The audience concentrated keenly, like buyers at a horse auction, as each haughty, elegant model appeared, held a pose and then drifted back through the gray velvet curtains.
“How can that girl possibly have such a tiny waist?” Judy wondered, as a raven-haired model appeared in a pale gray flannel coat cinched with a wide silver-gray calf belt. “Where does her food go?”
“If you remove the belt,” Aunt Hortense murmured, “you’d find that there was no flannel underneath, only silk taffeta joining the top to the skirt. That’s why her waist looks so tiny. But she shouldn’t carry her furs so carefully. Pierre Balmain says that the trick to wearing mink is to look as though you’re wearing a cloth coat, and the trick to wearing a cloth coat is to treat it as if it were as precious as mink.”
As always, the final item in the collection was a white bridal gown with a flutter of little lace frills frothing from the shoulder to form an eight-foot-long train. “Excellent,” approved Aunt Hortense, “a bride should always choose something with back interest for everyone to look at when she’s kneeling at the altar. A wedding service is so boringly predictable. Now for my fittings.”

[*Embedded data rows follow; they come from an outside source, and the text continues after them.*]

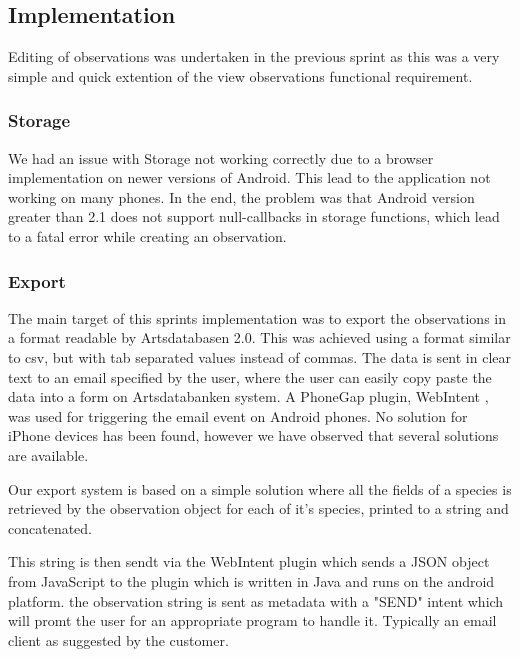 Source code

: \subsection{Implementation}

Editing of observations was undertaken in the previous sprint as this was a very simple and quick extention of the view observations functional requirement.

\subsubsection{Storage}

\label{sprint3:storage}

We had an issue with Storage not working correctly due to a browser
implementation on newer versions of Android. This lead to the application
not working on many  phones. In the end, the problem was that Android
version greater than 2.1 does not support null-callbacks in storage functions, which
lead to a fatal error while creating an observation.

	\subsubsection{Export}

	The main target of this sprints implementation was to export the
	observations in a format readable by Artsdatabasen 2.0. This was achieved
	using a format similar to csv, but with tab separated values instead of
	commas. The data is sent in clear text to an email specified by the user,
	where the user can easily copy paste the data into a form on Artsdatabanken
	system. A PhoneGap plugin, WebIntent \cite{library:webintent}, was used for triggering the email
	event on Android phones. No solution for iPhone devices has been found,
	however we have observed that several solutions are available.
	
	Our export system is based on a simple solution where all the fields of a species
	is retrieved by the observation object for each of it's species, printed to a string
	and concatenated.
	
	This string is then sendt via the WebIntent plugin which sends a JSON object from
	JavaScript to the plugin which is written in Java and runs on the android platform.
	the observation string is sent as metadata with a "SEND" intent which will promt 
	the user for an appropriate program to handle it. Typically an email client as
	suggested by the customer.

They moved to a dressing room where the silent fitter—silent because her mouth was full of pins—made minute alterations on an apricot silk dress with billowing gypsy violinist sleeves and a wasp waist. “Three fittings for every garment,” grumbled Aunt Hortense, “but it means a perfect fit, which is one of the main attractions of a couture garment.” She addressed herself to the fitter. “It needs a little more room at the waist, don’t you think? . . . You want to know why I chose this dress, Judy? Because it’s fairly original but not outrageous. Only the very rich, the very beautiful or the truly creative can carry off really original clothes. I am not one of them. But I know what effect I wish to give, whereas most women want to look distinctive and indistinguishable, both at the same time, which is impossible.”